Semejante relato no es pura ficción pues, de hecho, la Cámara de Diputados votó en contra del informe. Pero tampoco es la realidad. Convengamos que, con mayor o menor representatividad y legitimidad, la institución no ha desaparecido y que, al igual que la república, sigue en pie. Tampoco lo social se subsume en el movimiento estudiantil, ni éste es su vicario, por lo tanto, mal habría de imputársele el costo de la ruptura entre lo social y lo político. Podría sostenerse incluso que, si las demandas de los estudiantes han sido convocantes, es porque no se han agotado en la denuncia del lucro y, mucho menos, en el informe elaborado por una comisión investigadora. En fin, tampoco parece lógico que una institución política por naturaleza, como es el Congreso, pueda secuestrar a la política, comprendida, claro, la practicada por los diputados que apoyaron el informe. Ello significaría que también el movimiento estudiantil —que para algunos avanzó de su etapa sub política a otra política— habría sido víctima de dicho rapto. Difícil aceptarlo. Se trata pues de una historia hiperreal y, por ello, inverosímil, como Reservoir Dogs, 1992, donde toda la trama se teje en torno a las sospechas de traición que alimenta un grupo de asaltantes encerrado en una bodega, y cuyo desenlace, al igual que la disolución del Congreso, concluye con la inmolación de sus protagonistas.

Esto, que en el mundo del cine se lamenta como la hipervisibilidad a lo Tarantino, en el ámbito de la política entraña el abandono de la deliberación lúcida y explícita que caracteriza al diálogo democrático. Es en el cine donde Tarantino nos pone frente a cosas que no aluden a una realidad objetiva, ni son una ficción pura, sino representaciones sin referentes. Construcciones que sólo se sostienen en percepciones subjetivas. Es en el cine donde el director estadounidense ha llevado al límite de lo obsceno el mostrar en exceso. Hipervisibilidad es el concepto reservado a la extensión exacerbada y degradada de la información. No debiéramos sorprendernos que en una visión crítica del trabajo de Tarantino, el español Enrique Urbizu haya dicho que la hipervisibilidad puesta al servicio de la nada argumental, es la tarantinización del cine.

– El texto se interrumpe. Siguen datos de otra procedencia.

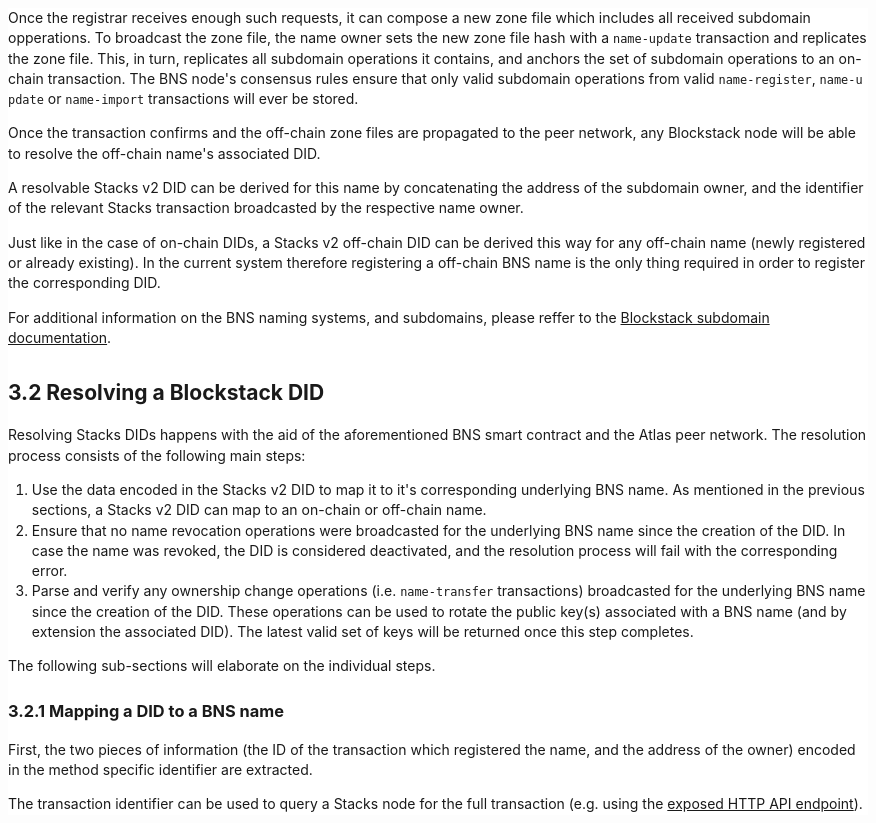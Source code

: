 Once the registrar receives enough such requests, it can compose a new zone file
which includes all received subdomain opperations. To broadcast the zone file,
the name owner sets the new zone file hash with a `name-update` transaction and
replicates the zone file. This, in turn, replicates all subdomain operations it
contains, and anchors the set of subdomain operations to an on-chain
transaction. The BNS node's consensus rules ensure that only valid subdomain
operations from valid `name-register`, `name-update` or `name-import`
transactions will ever be stored.

Once the transaction confirms and the off-chain zone files are propagated to the
peer network, any Blockstack node will be able to resolve the off-chain name's
associated DID.

A resolvable Stacks v2 DID can be derived for this name by concatenating the address of the subdomain owner, and the identifier of the relevant Stacks transaction broadcasted by the respective name owner.

Just like in the case of on-chain DIDs, a Stacks v2 off-chain DID can be derived this way for any off-chain name (newly registered or already existing). In the current system therefore registering a off-chain BNS name is the only thing required in order to register the corresponding DID.

For additional information on the BNS naming systems, and subdomains, please reffer to the [Blockstack subdomain documentation](https://docs.blockstack.org/core/naming/subdomains.html).


## 3.2 Resolving a Blockstack DID

Resolving Stacks DIDs happens with the aid of the aforementioned BNS smart
contract and the Atlas peer network. The resolution process consists of the
following main steps:

1. Use the data encoded in the Stacks v2 DID to map it to it's corresponding underlying BNS
   name. As mentioned in the previous sections, a Stacks v2 DID can map to an
   on-chain or off-chain name.
2. Ensure that no name revocation operations were broadcasted for the underlying
   BNS name since the creation of the DID. In case the name was revoked, the DID
   is considered deactivated, and the resolution process will fail with the
   corresponding error.
3. Parse and verify any ownership change operations (i.e. `name-transfer` transactions)
   broadcasted for the underlying BNS name since the creation of the DID. These
   operations can be used to rotate the public key(s) associated with a BNS
   name (and by extension the associated DID). The latest valid set of keys will be returned
   once this step completes.

The following sub-sections will elaborate on the individual steps.

### 3.2.1 Mapping a DID to a BNS name

First, the two pieces of information (the ID of the transaction which registered
the name, and the address of the owner) encoded in the method specific
identifier are extracted.

The transaction identifier can be used to query a Stacks node for the full
transaction (e.g. using the [exposed HTTP API
endpoint](https://stacks-node-api.mainnet.stacks.co/extended/v1/tx/0xdb05bd4e09fb29b6c91087aa9af0edeeb9f9f588a74ac64529bee9659c41871b)).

En otro pasaje, el sociólogo esboza la alegoría del encantamiento, donde, lindando en la irreverencia herética, cuaja lo terrenal con lo celestial, lo mundano con lo sacro, la santidad con la maquinaria de guerra, el poder de César con el sufrimiento del pueblo. «Ella —Michelle Bachelet, según Mayol— no es la dominación ni el poder. Ella es el dolor del pueblo, el dolor de haber sido torturada, de tener un padre asesinado. Es el dolor del cristianismo. Ella es Cristo en realidad, reivindicada, porque no sólo logra ascender al cielo sino que logra ser jefa de quienes la torturaron… hasta que aparece arriba del tanque sellando la escena. Por eso, ella es inatacable desde arriba, como buen poder del cristianismo, cuando el emperador romano ataca a Cristo, pierde el emperador. El problema es si la atacan desde el pueblo; ese es el único problema que puede tener». Suena incongruente. Parece dicho con ironía. Acaso con humor. O quizá con desdén. No lo sabemos. Como fuere, la alegoría trasciende la realidad sin ser del todo una invención. Es un simulacro que se vale de las simplificaciones iconográficas proporcionadas por la cultura popular, pero que, en cuanto tal apariencia, no deja de ser una distorsión de la realidad y, en consecuencia, una renuncia a la ideología, o sea, a las narraciones que nos permiten decir quiénes somos; y a la utopía, ese ideal histórico concreto que nos revela las aspiraciones y posibilidades de una vida buena.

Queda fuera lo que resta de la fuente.